A mysterious visitor outside his western Sydney family home is the sole sign Issam El Baf can think of that something was amiss.
Mr El Baf, who’s sons are feared to have joined the Islamic State (IS) in Syria, said the unidentified man had only been friends with his son, Bilal, for a few weeks.
He would appear outside their family home “once a fortnight or a week” in his car and speak with Bilal.
“We couldn’t tell what they were doing,” Mr El Baf said.
Bilal, 25, and his three brothers, Omar, 28, Hamza, 23, and Taha, 17, left the country in November under the guise of a holiday in Thailand.
Days later Mr El Baf’s daughter received a text message saying the boys had made it to Bilad al-Sham – a phrase commonly used by jihadis to refer to Greater Syria.
Too afraid to alert her parents to the text, Mr El Baf said the family continued to the airport to meet their sons after their holiday.
But they never arrived.
Authorities tracked the sons down in Turkey after family alerted them and it’s feared the brothers have in fact since crossed the Syrian border.
Mr El Baf and his wife Bassima El Baf are at an odds to understand how their “highly educated, very good kids” were brainwashed by the “dangerous and cancerous” IS ideology.
“They have been brought up fairly highly educated, went to a good school – Malek Fahd – an Islamic school” Mr El Baf said.
“We drove them to the airport ourselves. If we knew, no way we would’ve taken them to the airport.”
Taha, a keen rugby league player, was studying at Birrong Boys High School before he left.
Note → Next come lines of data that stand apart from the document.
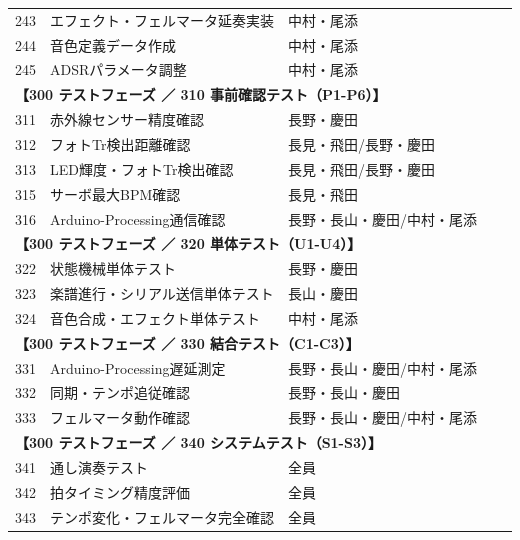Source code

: \begin{longtable}{p{0.9cm}p{7cm}p{2.5cm}p{2cm}p{2cm}}
243 & エフェクト・フェルマータ延奏実装 & 中村・尾添 &  &  \\
244 & 音色定義データ作成 & 中村・尾添 &  &  \\
245 & ADSRパラメータ調整 & 中村・尾添 &  &  \\
\midrule
\multicolumn{5}{l}{\textbf{【300 テストフェーズ ／ 310 事前確認テスト（P1-P6）】}} \\
\midrule
311 & 赤外線センサー精度確認 & 長野・慶田 &  &  \\
312 & フォトTr検出距離確認 & 長見・飛田/長野・慶田 &  &  \\
313 & LED輝度・フォトTr検出確認 & 長見・飛田/長野・慶田 &  &  \\
315 & サーボ最大BPM確認 & 長見・飛田 &  &  \\
316 & Arduino-Processing通信確認 & 長野・長山・慶田/中村・尾添 &  &  \\
\midrule
\multicolumn{5}{l}{\textbf{【300 テストフェーズ ／ 320 単体テスト（U1-U4）】}} \\
\midrule
322 & 状態機械単体テスト & 長野・慶田 &  &  \\
323 & 楽譜進行・シリアル送信単体テスト & 長山・慶田 &  &  \\
324 & 音色合成・エフェクト単体テスト & 中村・尾添 &  &  \\
\midrule
\multicolumn{5}{l}{\textbf{【300 テストフェーズ ／ 330 結合テスト（C1-C3）】}} \\
\midrule
331 & Arduino-Processing遅延測定 & 長野・長山・慶田/中村・尾添 &  &  \\
332 & 同期・テンポ追従確認 & 長野・長山・慶田 &  &  \\
333 & フェルマータ動作確認 & 長野・長山・慶田/中村・尾添 &  &  \\
\midrule
\multicolumn{5}{l}{\textbf{【300 テストフェーズ ／ 340 システムテスト（S1-S3）】}} \\
\midrule
341 & 通し演奏テスト & 全員 &  &  \\
342 & 拍タイミング精度評価 & 全員 &  &  \\
343 & テンポ変化・フェルマータ完全確認 & 全員 &  &  \\
\midrule

\end{longtable}
\endgroup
His brother, Hamza, worked for the government roads department, and his other siblings had stable jobs.
Mr and Mrs El Baf, who have another son and daughter still in Australia, have pleaded with their “babies” to come home.
“We appeal to our sons to recognise the damage that they have done to us,” they said in a statement read by friend and Muslim community figure Dr Jamal Rifi.
“We want them to know that we love them and continue to love them and we want them back as soon as possible.”
Unlike some before them who had fled to Syria, the El Baf boys were “clean-skins” and hadn’t been on any watch-lists that would have alerted immigration.